Two starvation-free solutions of a general exclusion problem.

In the canonical problem of the five dining philosophers, the philosophers, each of which alternatingly “thinks” and “eats”, are arranged cyclically, and no two neighbours may eat simultaneously. This constraint can be represented by placing the philosophers at the edges of a regular pentagon, each edge representing a pair-wise exclusion constraint between the two philosophers situated at its ends. This representation suggests a generalization:  N   philosophers, each placed at a vertex of an undirected graph of   N   vertices, and philosophers placed at directly connected vertices   —so-called “neighbours”—   being not allowed to eat simultaneously. In the sequel we shall give two starvation-free solutions.

First solution.

In this solution we associate with each edge a three-valued variable, represented by an undirected edge and two directions of an arrow along that edge. Initially all philosophers are thinking and all edges are undirected. We use angle brackets to denote mutually exclusive actions. The life of a philosopher can then be described as a repetition of:


				
think;
L0: < direct outgoing arrows towards all your non-thinking neighbours —i.e. all your neighbours that are hungry or eating—, stop thinking and become hungry >;
wait until all your outgoing arrows have disappeared;
L1: < stop being hungry and start eating >;
eat;
L2: < remove all your incoming arrows, stop eating and start thinking >

Because   L0   is the only arrow-creating action, each arrow is created by its source, and we conclude from this and the initial state

P1:      Only hungry philosophers have outgoing arrows.

Furthermore it follows from   L0   that being non-thinking is a necessary condition for receiving incoming arrows; on account of the initial state we can therefore conclude:

P2:      Only non-thinking philosophers have incoming arrows.

Corollary 1.   A thinking philosopher has no arrows.

But the inverse of Corollary 1 also holds:

P3:      A pair of non-thinking neighbours implies an arrow between them.

Relation   P3   is left invariant by   L0   —which creates an arrow between each pair of non-thinking neighbours it introduces— , and is also left invariant by   L2   —which destroys a pair of non-thinking neighbours for each arrow it removes— .

From   P1   and   P3   we conclude that of each pair of non-thinking neighbours, at least one must be hungry. Hence, eating neighbours are excluded. (Argument Bulterman.)

P4:      There is no cyclic path of arrows.

Relation   P4   could only be violated by   L0, because   L0   is the only arrow-creating action. But action   L0   can never close a cyclic path, because the source of the arrows it creates is initially thinking, and   —from Corollary 1—   hence has no incoming arrows.
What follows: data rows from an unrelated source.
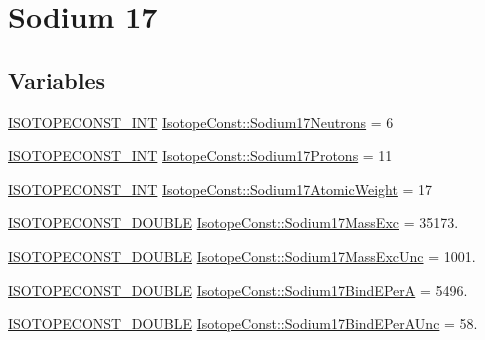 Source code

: \hypertarget{group___isotope_const-_sodium-_na17}{}\section{Sodium 17}
\label{group___isotope_const-_sodium-_na17}
\subsection*{Variables}
\begin{DoxyCompactItemize}
\item 
\mbox{\hyperlink{group___isotope_const-_macros_ga5f18360b3e99483a35c32d789e62621c}{I\+S\+O\+T\+O\+P\+E\+C\+O\+N\+S\+T\+\_\+\+I\+NT}} \mbox{\hyperlink{group___isotope_const-_sodium-_na17_gaa3ee23854da10c20aad95a0acf779e78}{Isotope\+Const\+::\+Sodium17\+Neutrons}} = 6
\item 
\mbox{\hyperlink{group___isotope_const-_macros_ga5f18360b3e99483a35c32d789e62621c}{I\+S\+O\+T\+O\+P\+E\+C\+O\+N\+S\+T\+\_\+\+I\+NT}} \mbox{\hyperlink{group___isotope_const-_sodium-_na17_gae8759ee9b7a6674168ffe67a0606144a}{Isotope\+Const\+::\+Sodium17\+Protons}} = 11
\item 
\mbox{\hyperlink{group___isotope_const-_macros_ga5f18360b3e99483a35c32d789e62621c}{I\+S\+O\+T\+O\+P\+E\+C\+O\+N\+S\+T\+\_\+\+I\+NT}} \mbox{\hyperlink{group___isotope_const-_sodium-_na17_ga9ebfab20c9270178ef965a1119812eb2}{Isotope\+Const\+::\+Sodium17\+Atomic\+Weight}} = 17
\item 
\mbox{\hyperlink{group___isotope_const-_macros_ga8f45a7272ce02c0b4c65c44636ed719a}{I\+S\+O\+T\+O\+P\+E\+C\+O\+N\+S\+T\+\_\+\+D\+O\+U\+B\+LE}} \mbox{\hyperlink{group___isotope_const-_sodium-_na17_ga4c7fad07934fca6f1b3cb33c15506fb2}{Isotope\+Const\+::\+Sodium17\+Mass\+Exc}} = 35173.
\item 
\mbox{\hyperlink{group___isotope_const-_macros_ga8f45a7272ce02c0b4c65c44636ed719a}{I\+S\+O\+T\+O\+P\+E\+C\+O\+N\+S\+T\+\_\+\+D\+O\+U\+B\+LE}} \mbox{\hyperlink{group___isotope_const-_sodium-_na17_ga77d1900c58d0b2edf392a473d3f65da6}{Isotope\+Const\+::\+Sodium17\+Mass\+Exc\+Unc}} = 1001.
\item 
\mbox{\hyperlink{group___isotope_const-_macros_ga8f45a7272ce02c0b4c65c44636ed719a}{I\+S\+O\+T\+O\+P\+E\+C\+O\+N\+S\+T\+\_\+\+D\+O\+U\+B\+LE}} \mbox{\hyperlink{group___isotope_const-_sodium-_na17_ga11d7eda6db4c5bb835aa69d09655ec28}{Isotope\+Const\+::\+Sodium17\+Bind\+E\+PerA}} = 5496.
\item 
\mbox{\hyperlink{group___isotope_const-_macros_ga8f45a7272ce02c0b4c65c44636ed719a}{I\+S\+O\+T\+O\+P\+E\+C\+O\+N\+S\+T\+\_\+\+D\+O\+U\+B\+LE}} \mbox{\hyperlink{group___isotope_const-_sodium-_na17_ga63a3b67967d78cadba347717a273862d}{Isotope\+Const\+::\+Sodium17\+Bind\+E\+Per\+A\+Unc}} = 58.

\end{DoxyCompactItemize}
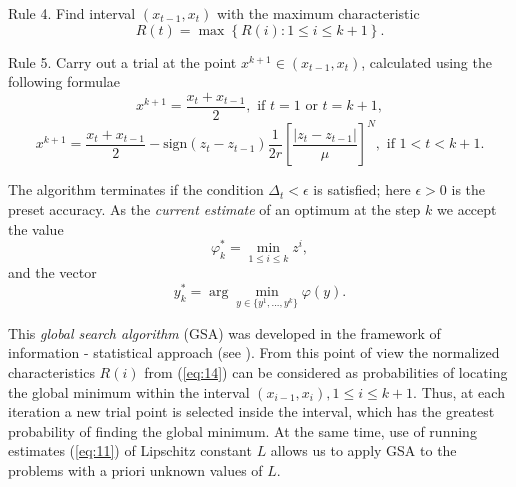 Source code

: \documentclass{llncs}
\begin{document}
Rule 4. Find interval $(x_{t-1},x_t)$ with the maximum characteristic
\begin{equation}\label{eq:141}
R(t)=\max{\left\{R(i): 1 \leq i \leq k+1\right\}}.
\end{equation}

Rule 5. Carry out a trial at the point $x^{k+1}\in(x_{t-1},x_t)$, calculated using the following formulae
\[
x^{k+1} = \frac{x_t+x_{t-1}}{2}, \textrm{ if } t=1 \textrm{ or } t=k+1,
\]
\begin{equation}\label{eq:142}
x^{k+1} = \frac{x_t+x_{t-1}}{2} - \mathrm{sign}(z_t-z_{t-1})\frac{1}{2r}\left[\frac{\left|z_t-z_{t-1}\right|}{\mu}\right]^N, \textrm{ if } 1<t<k+1.
\end{equation}

The algorithm terminates if the condition $\Delta_t<\epsilon$ is satisfied; here $\epsilon>0$ is the preset accuracy. As the \textit{current estimate} of an optimum at the step $k$ we accept the value 
\begin{equation}\label{eq:phistar}
\varphi_k^\ast=\min_{1\leq i \leq k}z^i,
\end{equation}
and the vector 
\[
y_k^\ast=\arg \min_{y \in \{ y^1,...,y^k\} }\varphi(y).
\]

This \textit{global search algorithm} (GSA) was developed in the framework of information - statistical approach (see \cite{Strongin2000}). From this point of view the normalized characteristics $R(i)$ from (\ref{eq:14}) can be considered as probabilities of locating the global minimum within the interval  $(x_{i-1},x_i), 1\leq i \leq k+1$. Thus, at each iteration a new trial point is selected inside the interval, which has the greatest probability of finding the global minimum.
At the same time, use of running estimates (\ref{eq:11}) of Lipschitz constant $L$ allows us to apply GSA to the problems with a priori unknown values of $L$. 
\end{document}
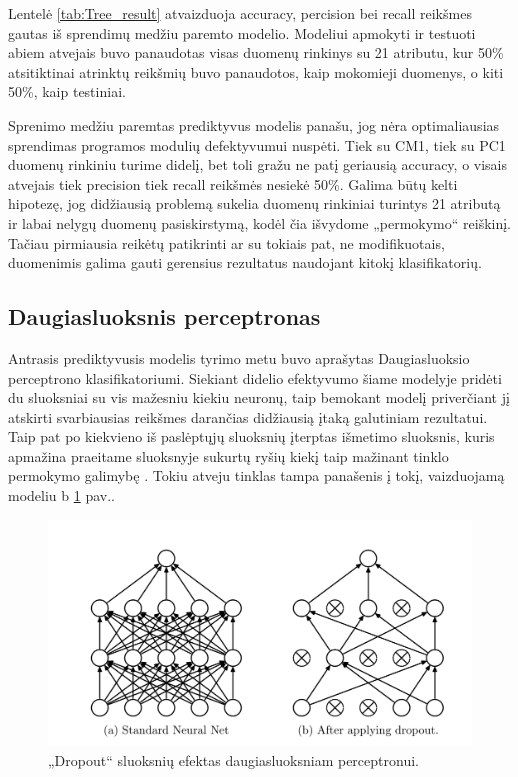 \documentclass{VUMIFPSbakalaurinis}
\begin{document}
Lentelė \ref{tab:Tree_result} atvaizduoja accuracy, percision bei recall reikšmes gautas iš sprendimų medžiu paremto modelio. Modeliui apmokyti ir testuoti abiem atvejais buvo panaudotas visas duomenų rinkinys su 21 atributu, kur 50\% atsitiktinai atrinktų reikšmių buvo panaudotos, kaip mokomieji duomenys, o kiti 50\%, kaip testiniai.

Sprenimo medžiu paremtas prediktyvus modelis panašu, jog nėra optimaliausias sprendimas programos modulių defektyvumui nuspėti. Tiek su CM1, tiek su PC1 duomenų rinkiniu turime didelį, bet toli gražu ne patį geriausią accuracy, o visais atvejais tiek precision tiek recall reikšmės nesiekė 50\%. Galima būtų kelti hipotezę, jog didžiausią problemą sukelia duomenų rinkiniai turintys 21 atributą ir labai nelygų duomenų pasiskirstymą, kodėl čia išvydome „permokymo“ reiškinį. Tačiau pirmiausia reikėtų patikrinti ar su tokiais pat, ne modifikuotais, duomenimis galima gauti gerensius rezultatus naudojant kitokį klasifikatorių.

\subsection{Daugiasluoksnis perceptronas}
Antrasis prediktyvusis modelis tyrimo metu buvo aprašytas Daugiasluoksio perceptrono klasifikatoriumi. Siekiant didelio efektyvumo šiame modelyje pridėti du sluoksniai su vis mažesniu kiekiu neuronų, taip bemokant modelį priverčiant jį atskirti svarbiausias reikšmes darančias didžiausią įtaką galutiniam rezultatui. Taip pat po kiekvieno iš paslėptųjų sluoksnių įterptas išmetimo sluoksnis, kuris apmažina praeitame sluoksnyje sukurtų ryšių kiekį taip mažinant tinklo permokymo galimybę \cite{JMLR:v15:srivastava14a}. Tokiu atveju tinklas tampa panašenis į tokį, vaizduojamą modeliu b \ref{img:dropout} pav..

\begin{figure}[H]
    \centering
    \includegraphics[scale=0.5]{img/dropout}
    \caption{„Dropout“ sluoksnių efektas daugiasluoksniam perceptronui.}
    \label{img:dropout}
\end{figure}
\end{document}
Theorem   If   N   is finite, and each eating period for each philosopher is finite, for each philosopher each hungry period is finite.

This theorem expresses the absence of the danger of individual starvation (and, hence, the absence of the danger of deadlock).

Proof.   Because during a hungry period of philosopher   C   —a period which ends when   C   has no outgoing arrows—   no new outgoing arrows for   C   are created, infinite hunger of   C   implies infinite existence of at least one outgoing arrow of   C  . Corollary 1 tells us that philosopher   D   at the target of that arrow is not thinking;   D   is not eating either, for then that arrow would disappear within a finite period of time. Hence,   D   is also infinitely long hungry. Repeating the argument we conclude the existence of an arrow from   D   to an infinitely long hungry E, etc., and, because the graph is finite, we conclude that infinite hunger of one philosopher implies that the arrows form at least one cyclic path, which contradicts   P4  . (End of proof.)

The first solution has been recorded now   —I know it already much longer— because, at last, I can show a correctness proof that fully satisfies me. Prior to the explicit formulation of   P3  , mutual exclusion used to be “argued” by means of an operational argument   —usually even with a reductio ad absurdum!—  ; all that was very ugly, and Bulterman’s argument does away with all that mess.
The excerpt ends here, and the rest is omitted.